§ **Exercise details**: Show every line below where "Downloads" can be found.

§ **Record set**:
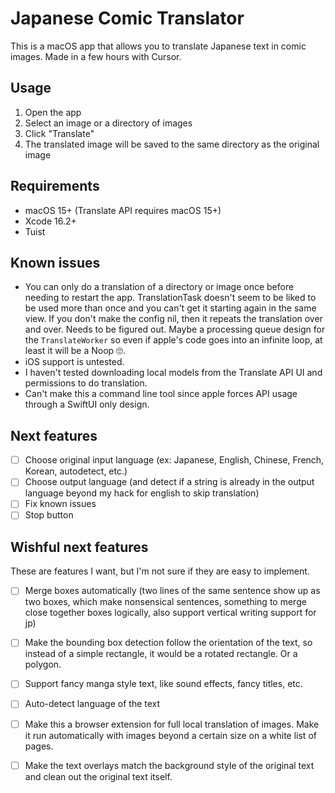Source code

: # Japanese Comic Translator

This is a macOS app that allows you to translate Japanese text in comic images.  Made in a few hours with Cursor.

## Usage

1. Open the app
2. Select an image or a directory of images
3. Click "Translate"
4. The translated image will be saved to the same directory as the original image

## Requirements

- macOS 15+ (Translate API requires macOS 15+)
- Xcode 16.2+
- Tuist

## Known issues

- You can only do a translation of a directory or image once before needing to restart the app.  TranslationTask doesn't seem to be liked to be used more than once and you can't get it starting again in the same view.  If you don't make the config nil, then it repeats the translation over and over.  Needs to be figured out.  Maybe a processing queue design for the `TranslateWorker` so even if apple's code goes into an infinite loop, at least it will be a Noop 🙄.
- iOS support is untested.
- I haven't tested downloading local models from the Translate API UI and permissions to do translation.
- Can't make this a command line tool since apple forces API usage through a SwiftUI only design.

## Next features

- [ ] Choose original input language (ex: Japanese, English, Chinese, French, Korean, autodetect, etc.)
- [ ] Choose output language (and detect if a string is already in the output language beyond my hack for english to skip translation)
- [ ] Fix known issues
- [ ] Stop button

## Wishful next features

These are features I want, but I'm not sure if they are easy to implement.

- [ ] Merge boxes automatically (two lines of the same sentence show up as two boxes, which make nonsensical sentences, something to merge close together boxes logically, also support vertical writing support for jp)
- [ ] Make the bounding box detection follow the orientation of the text, so instead of a simple rectangle, it would be a rotated rectangle.  Or a polygon.
- [ ] Support fancy manga style text, like sound effects, fancy titles, etc.
- [ ] Auto-detect language of the text
- [ ] Make this a browser extension for full local translation of images.  Make it run automatically with images beyond a certain size on a white list of pages. 
- [ ] Make the text overlays match the background style of the original text and clean out the original text itself.


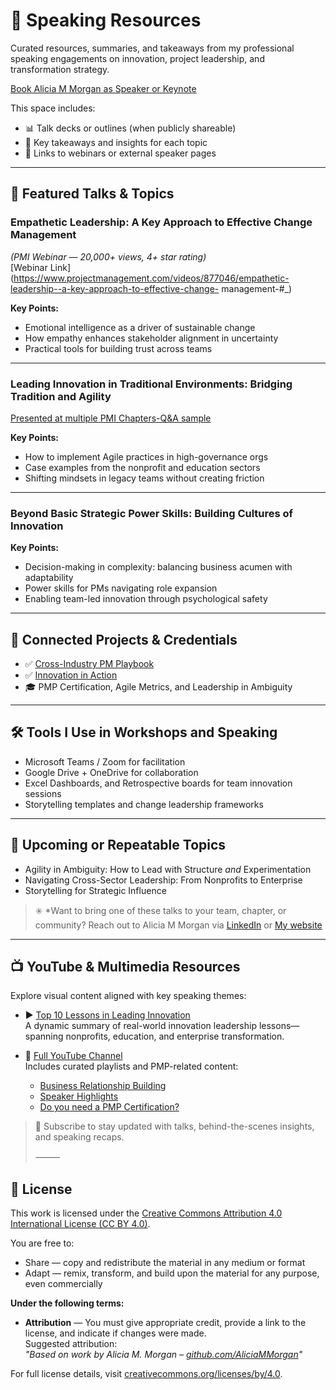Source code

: # 🎤 Speaking Resources

Curated resources, summaries, and takeaways from my professional speaking engagements on innovation, project leadership, and transformation strategy.  

[Book Alicia M Morgan as Speaker or Keynote](https://youtu.be/hcSzo1ZPT14?si=r_7bBolUMl3rYjF4)

This space includes:
- 📊 Talk decks or outlines (when publicly shareable)
- 🧠 Key takeaways and insights for each topic
- 🔗 Links to webinars or external speaker pages 

---

## 🔹 Featured Talks & Topics

### Empathetic Leadership: A Key Approach to Effective Change Management  
_(PMI Webinar — 20,000+ views, 4+ star rating)_  
[Webinar Link](https://www.projectmanagement.com/videos/877046/empathetic-leadership--a-key-approach-to-effective-change-
management-#_) 

**Key Points:**  
- Emotional intelligence as a driver of sustainable change  
- How empathy enhances stakeholder alignment in uncertainty  
- Practical tools for building trust across teams  

---

### Leading Innovation in Traditional Environments: Bridging Tradition and Agility  
[Presented at multiple PMI Chapters-Q&A sample](https://youtube.com/shorts/SjvjoEjgp2I?si=6KgkjXZpYFKLx-qF)

**Key Points:**  
- How to implement Agile practices in high-governance orgs  
- Case examples from the nonprofit and education sectors  
- Shifting mindsets in legacy teams without creating friction  

---

### Beyond Basic Strategic Power Skills: Building Cultures of Innovation  

**Key Points:**  
- Decision-making in complexity: balancing business acumen with adaptability  
- Power skills for PMs navigating role expansion  
- Enabling team-led innovation through psychological safety  

---

## 🧩 Connected Projects & Credentials

- ✅ [Cross-Industry PM Playbook](https://github.com/AliciaMMorgan/cross-industry-pm-playbook)  
- ✅ [Innovation in Action](https://github.com/AliciaMMorgan/Innovation-In-Action)
- 🎓 PMP Certification, Agile Metrics, and Leadership in Ambiguity

---

## 🛠️ Tools I Use in Workshops and Speaking

- Microsoft Teams / Zoom for facilitation  
- Google Drive + OneDrive for collaboration  
- Excel Dashboards, and Retrospective boards for team innovation sessions  
- Storytelling templates and change leadership frameworks  

---

## 🔁 Upcoming or Repeatable Topics

- Agility in Ambiguity: How to Lead with Structure *and* Experimentation  
- Navigating Cross-Sector Leadership: From Nonprofits to Enterprise  
- Storytelling for Strategic Influence  

> ✳️ *Want to bring one of these talks to your team, chapter, or community? Reach out to Alicia M Morgan via [LinkedIn](https://www.linkedin.com/in/aliciammorgan1/) or [My website](https://aliciammorgan.com/) 

---

## 📺 YouTube & Multimedia Resources

Explore visual content aligned with key speaking themes:

- ▶️ [Top 10 Lessons in Leading Innovation](https://youtu.be/5ce1o0z2TtA?si=ZHi9SKCju5y3zUd2)  
  A dynamic summary of real-world innovation leadership lessons—spanning nonprofits, education, and enterprise transformation.

- 🎥 [Full YouTube Channel](https://www.youtube.com/@AMMorgan/videos)  
  Includes curated playlists and PMP-related content:
  - [Business Relationship Building](https://youtube.com/playlist?list=PL-_GQRkDTzvTko99wx-YoIzOBJ9iABgl6&si=hewo5JDrh3CCI0RO)
  - [Speaker Highlights](https://youtu.be/TB86yvj_oiU?si=Kwvq9UXuie2IpC5Q)
  - [Do you need a PMP Certification?](https://youtu.be/T44g5Qy8ubM?si=p-fT1z7k8cFQBX-0)

> 🔔 Subscribe to stay updated with talks, behind-the-scenes insights, and speaking recaps.
>
> ⸻
## 📄 License

This work is licensed under the [Creative Commons Attribution 4.0 International License (CC BY 4.0)](https://creativecommons.org/licenses/by/4.0/). 

You are free to:

- Share — copy and redistribute the material in any medium or format
- Adapt — remix, transform, and build upon the material for any purpose, even commercially

**Under the following terms:**

- **Attribution** — You must give appropriate credit, provide a link to the license, and indicate if changes were made.  
  Suggested attribution:  
  _"Based on work by Alicia M. Morgan – [github.com/AliciaMMorgan](https://github.com/AliciaMMorgan)"_

For full license details, visit [creativecommons.org/licenses/by/4.0](https://creativecommons.org/licenses/by/4.0/).

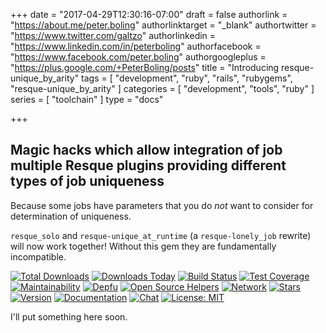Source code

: +++
date = "2017-04-29T12:30:16-07:00"
draft = false
authorlink = "https://about.me/peter.boling"
authorlinktarget = "_blank"
authortwitter = "https://www.twitter.com/galtzo"
authorlinkedin = "https://www.linkedin.com/in/peterboling"
authorfacebook = "https://www.facebook.com/peter.boling"
authorgoogleplus = "https://plus.google.com/+PeterBoling/posts"
title = "Introducing resque-unique_by_arity"
tags = [ "development", "ruby", "rails", "rubygems", "resque-unique_by_arity" ]
categories = [ "development", "tools", "ruby" ]
series = [ "toolchain" ]
type = "docs"

+++

## Magic hacks which allow integration of job multiple Resque plugins providing different types of job uniqueness

Because some jobs have parameters that you do *not* want to consider for determination of uniqueness.

`resque_solo` and `resque-unique_at_runtime` (a `resque-lonely_job` rewrite) will now work together!  Without this gem they are fundamentally incompatible. 

[![Total Downloads](https://img.shields.io/gem/rt/resque-unique_by_arity.svg)](https://github.com/pboling/resque-unique_by_arity)
[![Downloads Today](https://img.shields.io/gem/rd/resque-unique_by_arity.svg)](https://github.com/pboling/resque-unique_by_arity)
[![Build Status](https://travis-ci.org/pboling/resque-unique_by_arity.svg?branch=master)](https://travis-ci.org/pboling/resque-unique_by_arity)
[![Test Coverage](https://api.codeclimate.com/v1/badges/7520df3968eb146c8894/test_coverage)](https://codeclimate.com/github/pboling/resque-unique_by_arity/test_coverage)
[![Maintainability](https://api.codeclimate.com/v1/badges/7520df3968eb146c8894/maintainability)](https://codeclimate.com/github/pboling/resque-unique_by_arity/maintainability)
[![Depfu](https://badges.depfu.com/badges/25c6e1e4c671926e9adea898f2df9a47/count.svg)](https://depfu.com/github/pboling/resque-unique_by_arity?project_id=2729)
[![Open Source Helpers](https://www.codetriage.com/pboling/resque-unique_by_arity/badges/users.svg)](https://www.codetriage.com/pboling/resque-unique_by_arity)
[![Network](https://img.shields.io/github/forks/pboling/resque-unique_by_arity.svg?style=social)](https://github.com/pboling/resque-unique_by_arity/network)
[![Stars](https://img.shields.io/github/stars/pboling/resque-unique_by_arity.svg?style=social)](https://github.com/pboling/resque-unique_by_arity/stargazers)
[![Version](https://img.shields.io/gem/v/resque-unique_by_arity.svg)](https://rubygems.org/gems/resque-unique_by_arity)
[![Documentation](http://inch-ci.org/github/pboling/resque-unique_by_arity.svg)](http://inch-ci.org/github/pboling/resque-unique_by_arity)
[![Chat](https://img.shields.io/gitter/room/pboling/resque-unique_by_arity.svg)](https://gitter.im/pboling/resque-unique_by_arity)
[![License: MIT](https://img.shields.io/badge/License-MIT-green.svg)](https://opensource.org/licenses/MIT)

I'll put something here soon.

§ **Answer below**:
[![Total Downloads](https://img.shields.io/gem/rt/resque-unique_by_arity.svg)](https://github.com/pboling/resque-unique_by_arity)
[![Downloads Today](https://img.shields.io/gem/rd/resque-unique_by_arity.svg)](https://github.com/pboling/resque-unique_by_arity)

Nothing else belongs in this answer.